I believe that it will not be through fear and the desire for security in an ecologically altered and disrupted world (“global weirdness,” as Climate Central calls it) that the public philosophy of ecological economics will be able to succeed. It will succeed primarily through the positive inspiration and promise of a new kind of freedom, meaning, and flourishing, The message of planetary boundaries is not the bad news of less liberty and more sharp elbows, but the promise of a new, more humanly fulfilling kind of liberty and mutuality. This new freedom and a sense of solidarity can justify and motivate the kinds of social change needed nationally and globally in the next generation.
In practice, this means that the story line of a new public philosophy of ecological political economy must have recourse to values and purposes that the members of these societies will understand if they think and act like interdependent and relational selves—“ecological selves,” and “ecological citizens,” if you please. Part of the task of a new public philosophy, remember, is to shape this self-identity and foster a moral imagination that can see the good and freedom in relational terms. Its task is to re-member us. The present mainstream public philosophy over the years has helped to build a population of possessive individualists through its doctrines and through the institutions it has legitimated. Now we must be no less intentional about the task of educating a new generation of social persons. The time has come for economic knowledge and discourse to show all of us, specialists and ordinary citizens alike, that our personal flourishing is inextricably linked to the flourishing of others (justice) and to the flourishing of the natural world (trusteeship).
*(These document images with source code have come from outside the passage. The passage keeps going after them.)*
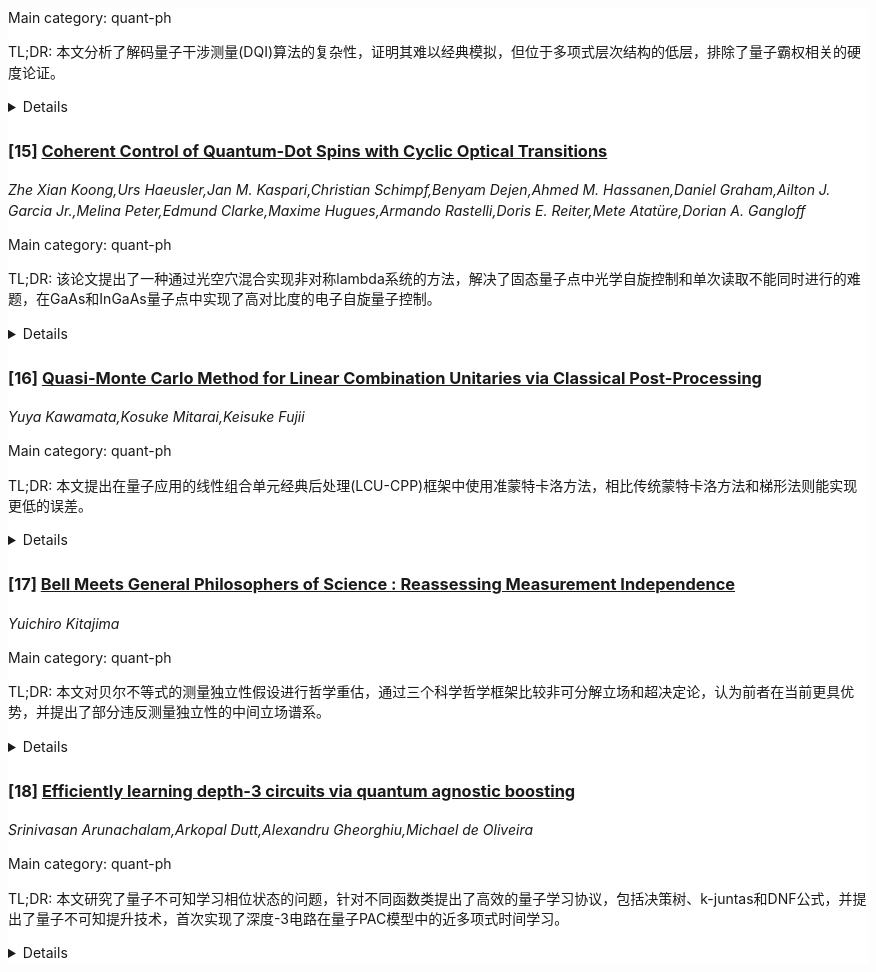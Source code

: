 Main category: quant-ph

TL;DR: 本文分析了解码量子干涉测量(DQI)算法的复杂性，证明其难以经典模拟，但位于多项式层次结构的低层，排除了量子霸权相关的硬度论证。


<details><summary>Details</summary></details>


### [15] [Coherent Control of Quantum-Dot Spins with Cyclic Optical Transitions](https://arxiv.org/abs/2509.14445)
*Zhe Xian Koong,Urs Haeusler,Jan M. Kaspari,Christian Schimpf,Benyam Dejen,Ahmed M. Hassanen,Daniel Graham,Ailton J. Garcia Jr.,Melina Peter,Edmund Clarke,Maxime Hugues,Armando Rastelli,Doris E. Reiter,Mete Atatüre,Dorian A. Gangloff*

Main category: quant-ph

TL;DR: 该论文提出了一种通过光空穴混合实现非对称lambda系统的方法，解决了固态量子点中光学自旋控制和单次读取不能同时进行的难题，在GaAs和InGaAs量子点中实现了高对比度的电子自旋量子控制。


<details><summary>Details</summary></details>


### [16] [Quasi-Monte Carlo Method for Linear Combination Unitaries via Classical Post-Processing](https://arxiv.org/abs/2509.14451)
*Yuya Kawamata,Kosuke Mitarai,Keisuke Fujii*

Main category: quant-ph

TL;DR: 本文提出在量子应用的线性组合单元经典后处理(LCU-CPP)框架中使用准蒙特卡洛方法，相比传统蒙特卡洛方法和梯形法则能实现更低的误差。


<details><summary>Details</summary></details>


### [17] [Bell Meets General Philosophers of Science : Reassessing Measurement Independence](https://arxiv.org/abs/2509.14458)
*Yuichiro Kitajima*

Main category: quant-ph

TL;DR: 本文对贝尔不等式的测量独立性假设进行哲学重估，通过三个科学哲学框架比较非可分解立场和超决定论，认为前者在当前更具优势，并提出了部分违反测量独立性的中间立场谱系。


<details><summary>Details</summary></details>


### [18] [Efficiently learning depth-3 circuits via quantum agnostic boosting](https://arxiv.org/abs/2509.14461)
*Srinivasan Arunachalam,Arkopal Dutt,Alexandru Gheorghiu,Michael de Oliveira*

Main category: quant-ph

TL;DR: 本文研究了量子不可知学习相位状态的问题，针对不同函数类提出了高效的量子学习协议，包括决策树、k-juntas和DNF公式，并提出了量子不可知提升技术，首次实现了深度-3电路在量子PAC模型中的近多项式时间学习。


<details><summary>Details</summary></details>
A new public philosophy and democratic governance will have to appeal to a motivational structure that is informed by what has been traditionally called “civic virtue,” and what today might better be called civic trusteeship. For now, like it or not, we are each entrusted with the well-being of the commonwealth. Ecological civic trusteeship is not so much a role, or a legal status, as it is an orientation and a disposition of living that is grounded in a sense of responsibility for promoting and sustaining the common good of the human and biotic community as a whole and its essential biophysical ground.
In order to tell a new story, a new public philosophy will need a vocabulary of relational concepts, metaphors, and images—solidarity, mutuality, reciprocity, community, care, place, resilience—with which to map the journey to an ecological economy, democracy, and self. This is a narrative to fashion and nurture an ecology of the mind and of the heart.